We’ll use the following R packages for this demonstration:

library(recipes)  # For data preprocessing
library(dplyr)    # For data manipulation
library(xgboost)  # For creating monotonic bins
library(ggplot2)  # For visualization

Sample Dataset

For this demonstration, we’ll use a sample from the Lending Club dataset, which contains loan information including whether loans defaulted:

# Load sample data from Lending Club dataset
sample <- read.csv("https://bit.ly/42ypcnJ")

# Check dimensions of the dataset
dim(sample)
[1] 10000   153

Creating a Target Variable

First, we need to create a binary target variable that indicates whether a loan defaulted (1) or not (0):

# Define loan statuses that represent defaults
codes <- c("Charged Off", "Does not meet the credit policy. Status:Charged Off")

# Create binary target variable
model_data <- sample %>%
  mutate(bad_flag = ifelse(loan_status %in% codes, 1, 0))

Data Preparation

Next, we’ll preprocess the data using the recipes package to: 1. Select only numeric variables 2. Impute missing values with median values

# Create a recipe for preprocessing
rec <- recipe(bad_flag ~ ., data = model_data) %>%
  step_select(where(is.numeric)) %>%  # Keep only numeric variables
  step_impute_median(all_predictors())  # Fill missing values with medians

# Apply the preprocessing steps
rec <- prep(rec, training = model_data)
train <- bake(rec, new_data = model_data)

Creating Monotonic Bins with XGBoost

Now we’ll leverage XGBoost’s monotonicity constraints to create bins that have a strictly increasing relationship with default rates. The key parameter is monotone_constraints = 1, which forces the model to create splits that maintain a positive relationship with the target:

# Train XGBoost model with monotonicity constraint
mdl <- xgboost(
  data = train %>%
    select(inq_last_6mths) %>%  # Use only the inquiries variable
    as.matrix(),  
  label = train[["bad_flag"]],  # Target variable
  nrounds = 5,  # Number of boosting rounds
  params = list(
    booster = "gbtree",
    objective = "binary:logistic",
    monotone_constraints = 1,  # Force positive relationship
    max_depth = 1  # Simple trees with single splits
  ),
  verbose = 0  # Suppress output
)

Retrieving Split Points and Creating Bins

After training the model, we can extract the split points that XGBoost identified and use them to create our monotonic bins:

# Extract split points from the model
splits <- xgb.model.dt.tree(model = mdl)  

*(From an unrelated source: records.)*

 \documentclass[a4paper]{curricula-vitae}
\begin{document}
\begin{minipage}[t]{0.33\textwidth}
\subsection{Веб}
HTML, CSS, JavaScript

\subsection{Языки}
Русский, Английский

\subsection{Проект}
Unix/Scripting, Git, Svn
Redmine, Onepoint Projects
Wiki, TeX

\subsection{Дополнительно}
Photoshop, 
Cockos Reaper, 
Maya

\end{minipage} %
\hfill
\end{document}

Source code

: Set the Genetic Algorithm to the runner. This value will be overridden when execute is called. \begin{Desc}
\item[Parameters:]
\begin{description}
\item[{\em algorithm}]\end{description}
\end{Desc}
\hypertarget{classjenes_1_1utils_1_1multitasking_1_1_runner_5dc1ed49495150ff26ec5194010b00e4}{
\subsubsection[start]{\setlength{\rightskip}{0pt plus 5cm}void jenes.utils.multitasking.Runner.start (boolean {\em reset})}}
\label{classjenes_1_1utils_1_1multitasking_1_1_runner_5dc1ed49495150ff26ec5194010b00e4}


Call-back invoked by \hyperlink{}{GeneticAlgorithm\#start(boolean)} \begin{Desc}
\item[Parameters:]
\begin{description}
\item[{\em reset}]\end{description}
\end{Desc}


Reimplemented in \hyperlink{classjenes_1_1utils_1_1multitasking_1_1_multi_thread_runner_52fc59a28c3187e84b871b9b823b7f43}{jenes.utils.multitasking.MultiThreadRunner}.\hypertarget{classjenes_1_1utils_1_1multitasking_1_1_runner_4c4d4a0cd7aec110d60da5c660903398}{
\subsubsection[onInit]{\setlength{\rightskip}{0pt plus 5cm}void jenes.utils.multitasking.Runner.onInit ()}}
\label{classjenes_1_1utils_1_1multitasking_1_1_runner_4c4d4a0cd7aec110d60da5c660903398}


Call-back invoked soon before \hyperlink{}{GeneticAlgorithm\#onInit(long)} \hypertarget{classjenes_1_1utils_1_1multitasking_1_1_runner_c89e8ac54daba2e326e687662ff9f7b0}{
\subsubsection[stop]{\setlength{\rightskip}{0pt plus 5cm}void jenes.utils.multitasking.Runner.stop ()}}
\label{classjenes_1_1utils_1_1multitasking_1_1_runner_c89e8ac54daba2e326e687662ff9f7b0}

# Create bin boundaries including -Inf and Inf for complete coverage
cuts <- c(-Inf, unique(sort(splits$Split)), Inf)

# Create and visualize the monotonic bins
data.frame(target = train$bad_flag,
           buckets = cut(train$inq_last_6mths, 
                         breaks = cuts, 
                         include.lowest = TRUE, 
                         right = TRUE)) %>% 
  group_by(buckets) %>%
  summarise(total = n(),  # Count observations in each bin
            events = sum(target == 1)) %>%  # Count defaults in each bin
  mutate(pct = events/total) %>%  # Calculate default rate
  ggplot(aes(x = buckets, y = pct)) + 
  geom_col() + 
  theme_minimal() + 
  labs(x = "Bins", 
       y = "Default rate",
       title = "Monotonic Bins for Inquiries")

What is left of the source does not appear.